Meneladani Asy-Syakur, Allah Yang Maha Menerima Syukur Hamba-Hamba-Nya (36)
Makna Asy-Syakur
Syakur terambil dari kata syakara yang bermakna antara lain "pujian atas kebaikan" dan "penuhnya sesuatu". Dalam Al-Qur'an, kata syukur biasa diperhadapkan dengan kata kufur.
Ini karena syukur dapat diartikan "menampakkan sesuatu ke permukaan", sedangkan kufur bermakna "menutupinya".
Menampakkan nikmat Tuhan antara lain dalam bentuk memberi sebagian nikmat itu kepada orang lain, sedangkan menutupinya dapat dicontohkan dengan sifat kikir.
Oleh sebagian pakar bahasa, bahwa sifat syakur berarti Dia yang mengembangkan amalan hamba-Nya walaupun sedikit, dan melipatgandakan ganjarannya.
Imam Ghazali tentang Asy-Syakur
Imam Ghazali memaknai Syakur sebagai Dia yang memberi balasan banyak terhadap pelaku kebaikan yang sedikit. Dia menganugerahkan kenikmatan yang tidak terbatas waktunya untuk amalan-amalan kita yang terhitung dengan hari-hari yang terbatas.
Siapa yang membalas kebajikan dengan berlipat ganda maka ia dinamai mensyukuri kebajikan itu. Begitu pula siapa yang memuji yang berbuat baik, ia pun dapat disebut mensyukurinya.
Apabila kita melihat makna syukur sebagai pelipatgandaan balasan, maka yang paling pantas dinamai syakur hanyalah Allah, karena pelipatgandaan ganjaran oleh-Nya tak ada batasnya.
Syakur juga dapat berarti "puji". Bahwa setiap yang baik yang lahir di alam raya ini adalah atas izin dan perkenan Tuhan. Apa yang lahir dari kita dan orang lain pada hakikatnya adalah dari Allah semata.

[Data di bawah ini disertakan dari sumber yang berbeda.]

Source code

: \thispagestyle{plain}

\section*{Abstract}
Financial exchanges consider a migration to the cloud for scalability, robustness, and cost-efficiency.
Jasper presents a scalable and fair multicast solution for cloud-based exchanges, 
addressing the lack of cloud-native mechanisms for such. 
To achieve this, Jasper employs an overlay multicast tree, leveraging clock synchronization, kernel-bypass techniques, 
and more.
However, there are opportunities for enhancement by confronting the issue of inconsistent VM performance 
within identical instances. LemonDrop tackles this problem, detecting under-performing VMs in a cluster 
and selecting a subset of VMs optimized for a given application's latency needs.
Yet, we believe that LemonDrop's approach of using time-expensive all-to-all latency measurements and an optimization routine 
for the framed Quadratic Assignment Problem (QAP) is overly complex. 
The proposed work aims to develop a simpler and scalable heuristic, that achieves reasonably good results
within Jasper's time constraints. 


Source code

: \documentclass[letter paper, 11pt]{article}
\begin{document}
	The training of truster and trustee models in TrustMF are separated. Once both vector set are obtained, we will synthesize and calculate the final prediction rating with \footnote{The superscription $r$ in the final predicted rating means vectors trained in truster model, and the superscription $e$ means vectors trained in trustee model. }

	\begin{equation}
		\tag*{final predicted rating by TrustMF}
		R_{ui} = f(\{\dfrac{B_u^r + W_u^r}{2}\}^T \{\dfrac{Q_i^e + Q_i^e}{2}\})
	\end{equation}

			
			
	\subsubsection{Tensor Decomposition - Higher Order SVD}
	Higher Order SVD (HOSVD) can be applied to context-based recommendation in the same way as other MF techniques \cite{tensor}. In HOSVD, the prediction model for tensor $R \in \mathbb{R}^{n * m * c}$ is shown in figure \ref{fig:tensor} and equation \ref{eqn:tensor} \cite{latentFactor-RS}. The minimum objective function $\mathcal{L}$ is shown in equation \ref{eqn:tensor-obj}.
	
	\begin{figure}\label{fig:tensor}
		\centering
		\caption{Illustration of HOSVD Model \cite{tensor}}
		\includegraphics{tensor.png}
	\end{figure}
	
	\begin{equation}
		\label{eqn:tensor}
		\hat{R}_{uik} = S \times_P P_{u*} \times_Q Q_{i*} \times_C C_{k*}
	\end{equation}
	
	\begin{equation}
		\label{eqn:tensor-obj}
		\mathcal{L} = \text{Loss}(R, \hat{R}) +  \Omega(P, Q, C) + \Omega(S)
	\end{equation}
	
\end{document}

Jika demikian, pujian apapun yang kita sampaikan kepada orang lain, akhirnya akan kembali kepada Allah juga. Itu sebabnya pada saat bersyukur, kita diajarkan untuk mengucapkan Alhamdulillah, dalam arti "segala puji hanyalah bagi Allah".
Meneladani Sifat Asy-Syakur
Syakur adalah bentuk superlatif. Allah adalah syakur. Ada juga dari kita, hamba-hamba-Nya yang syakur, walau tidak banyak. Tentu saja berbeda makna dan kapasitas syakur antara kita dengan sifat yang disandang Allah swt.
Apabila kita bersyukur kepada orang lain, berarti kita memuji kebaikannya serta membalasnya dengan sesuatu yang lebih baik atau lebih banyak. Syukur yang demikian dapat juga merupakan bagian dari syukur kepada Allah.
Itu pula sebabnya sehingga Allah merangkai perintah bersyukur kepada-Nya dengan perintah bersyukur kepada kedua orang tua.
Di sisi lain, syukur kita kepada Allah dimulai dengan menyadari dari lubuk hati kita betapa besar nikmat dan anugerah-Nya, disertai dengan ketundukan dan kekaguman yang melahirkan rasa cinta kepada-Nya dan dorongan untuk bersyukur dengan lisan dan perbuatan.
Melalui perbuatan, kita dapat bersyukur kepada-Nya dengan menghayati makna syukur, yaitu sebagai jalan "menggunakan anugerah Ilahi sesuai tujuan penganugerahannya".
Ini artinya, kita harus dapat menggunakan segala yang dianugerahkan Allah di alam raya ini sesuai dengan tujuan Allah menciptakannya.
Wa Allah a'lam.
Diringkas dan dikutip dari referensi:
Menyingkap Tabir Ilahi; Asma al-Husna dalam Perspektif Al-Qur’an, karya Prof. Dr. M. Quraish Shihab hal. 174-178.